American Emp. Ins. Co. v. Thompson

Court of Civil Appeals of Texas, Beaumont.




No. 1759.a1


Nov. 22, 1928.


Rehearing Denied Dec. 5, 1928.

Attorneys & Firms

*358 C. A. Lord, of Beaumont, for appellant.

Howth, Adams & Hart, of Beaumont, for appellee.



This is a compensation case. Appellee was injured while in the course of his employment with H. L. Warren. Warren was a subscriber under the Compensation Act (Rev. St. 1925, arts. 8306-8309) with appellant as insurer. Under the allegations of his petition, appellee duly filed his claim with the Industrial Accident Board and prosecuted the same to a final decree; not being satisfied with the award, he gave due notice of his unwillingness to abide thereby, and prosecuted his appeal in due time to the district court of Jefferson county. In the district court he pleaded that he was totally and permanently disabled, and upon the verdict of a jury was given judgment for that relief.

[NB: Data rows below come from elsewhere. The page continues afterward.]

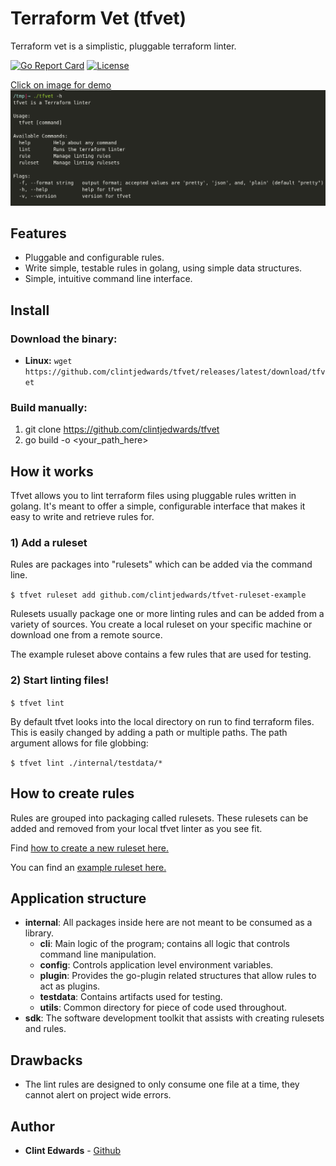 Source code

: # Terraform Vet (tfvet)

Terraform vet is a simplistic, pluggable terraform linter.

[![Go Report Card](https://goreportcard.com/badge/gojp/goreportcard)](https://goreportcard.com/report/github.com/clintjedwards/tfvet)
[![License](https://img.shields.io/badge/License-MIT-blue.svg)](https://github.com/clintjedwards/tfvet/blob/main/LICENSE)

<a href="https://asciinema.org/a/m4wZebEQZOfsLTcVHgZDTapFz">
    Click on image for demo
    <img src="demo.png" />
</a>

## Features

- Pluggable and configurable rules.
- Write simple, testable rules in golang, using simple data structures.
- Simple, intuitive command line interface.

## Install

### Download the binary:

- **Linux:** `wget https://github.com/clintjedwards/tfvet/releases/latest/download/tfvet`

### Build manually:

1. git clone https://github.com/clintjedwards/tfvet
2. go build -o <your_path_here>

## How it works

Tfvet allows you to lint terraform files using pluggable rules written in golang. It's meant to offer
a simple, configurable interface that makes it easy to write and retrieve rules for.

### 1) Add a ruleset

Rules are packages into "rulesets" which can be added via the command line.

`$ tfvet ruleset add github.com/clintjedwards/tfvet-ruleset-example`

Rulesets usually package one or more linting rules and can be added from a variety of sources. You create
a local ruleset on your specific machine or download one from a remote source.

The example ruleset above contains a few rules that are used for testing.

### 2) Start linting files!

`$ tfvet lint`

By default tfvet looks into the local directory on run to find terraform files. This is easily changed by
adding a path or multiple paths. The path argument allows for file globbing:

`$ tfvet lint ./internal/testdata/*`

## How to create rules

Rules are grouped into packaging called rulesets. These rulesets can be added and removed from your local
tfvet linter as you see fit.

Find [how to create a new ruleset here.](sdk/README.md)

You can find an [example ruleset here.](https://github.com/clintjedwards/tfvet-ruleset-example)

## Application structure

- **internal**: All packages inside here are not meant to be consumed as a library.
  - **cli**: Main logic of the program; contains all logic that controls command line manipulation.
  - **config**: Controls application level environment variables.
  - **plugin**: Provides the go-plugin related structures that allow rules to act as plugins.
  - **testdata**: Contains artifacts used for testing.
  - **utils**: Common directory for piece of code used throughout.
- **sdk**: The software development toolkit that assists with creating rulesets and rules.

## Drawbacks

- The lint rules are designed to only consume one file at a time, they cannot alert on project wide errors.

## Author

- **Clint Edwards** - [Github](https://github.com/clintjedwards)

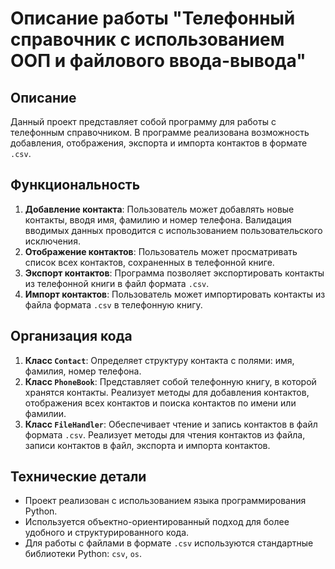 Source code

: # Описание работы "Телефонный справочник с использованием ООП и файлового ввода-вывода"

## Описание
Данный проект представляет собой программу для работы с телефонным справочником. В программе реализована возможность добавления, отображения, экспорта и импорта контактов в формате `.csv`.

## Функциональность
1. **Добавление контакта**: Пользователь может добавлять новые контакты, вводя имя, фамилию и номер телефона. Валидация вводимых данных проводится с использованием пользовательского исключения.
2. **Отображение контактов**: Пользователь может просматривать список всех контактов, сохраненных в телефонной книге.
3. **Экспорт контактов**: Программа позволяет экспортировать контакты из телефонной книги в файл формата `.csv`.
4. **Импорт контактов**: Пользователь может импортировать контакты из файла формата `.csv` в телефонную книгу.

## Организация кода
1. **Класс `Contact`**: Определяет структуру контакта с полями: имя, фамилия, номер телефона.
2. **Класс `PhoneBook`**: Представляет собой телефонную книгу, в которой хранятся контакты. Реализует методы для добавления контактов, отображения всех контактов и поиска контактов по имени или фамилии.
3. **Класс `FileHandler`**: Обеспечивает чтение и запись контактов в файл формата `.csv`. Реализует методы для чтения контактов из файла, записи контактов в файл, экспорта и импорта контактов.

## Технические детали
- Проект реализован с использованием языка программирования Python.
- Используется объектно-ориентированный подход для более удобного и структурированного кода.
- Для работы с файлами в формате `.csv` используются стандартные библиотеки Python: `csv`, `os`.
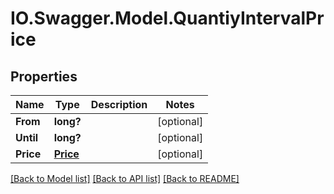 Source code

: # IO.Swagger.Model.QuantiyIntervalPrice
## Properties

Name | Type | Description | Notes
------------ | ------------- | ------------- | -------------
**From** | **long?** |  | [optional] 
**Until** | **long?** |  | [optional] 
**Price** | [**Price**](Price.md) |  | [optional] 

[[Back to Model list]](../README.md#documentation-for-models) [[Back to API list]](../README.md#documentation-for-api-endpoints) [[Back to README]](../README.md)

Appellant’s first proposition is to the effect that under the allegations of appellee’s petition he was entitled to recover nothing more than for a specific injury to his eye. The allegation was as follows: “Plaintiff pleaded that in the course of his work he ‘stepped upon one end of a piece of plank while engaged in the act of carrying some flooring for the building and the plank he stepped on flew up and struck him on the nose, face and eye and broke his nose and impaired the sight of both eyes, and that the sight of both eyes is constantly growing less and that he is now and has been from the time of said injury wholly incapacitated and will eventually become totally blind in both eyes, or if not, that he will become so blind and lose his eyesight to such an extent that he will be and is totally and permanently incapacitated to work and earn money and to pursue the usual vocation of a workman.’ ”

Without quoting the evidence, it is sufficient to say that appellee did not show a total loss of his eyesight, constituting total permanent disability within the meaning of the Compensation Act. He could drive a car, and *359 subject to the remedial effect of proper glasses had the normal use of one eye. Any verdict to the contrary on that specific issue would have been without support. But in addition to the injury to his eye, appellee testified to pains in his head, continuous headaches, etc., which he said totally disabled him, and because of which he was not able to follow his trade of carpentering or any other work which he was qualified to perform. The allegations of appellee’s petition were not sufficient to admit proof of headaches, pain in the head, etc. Therefore the proof offered did not sustain appellee’s allegation of total permanent disability.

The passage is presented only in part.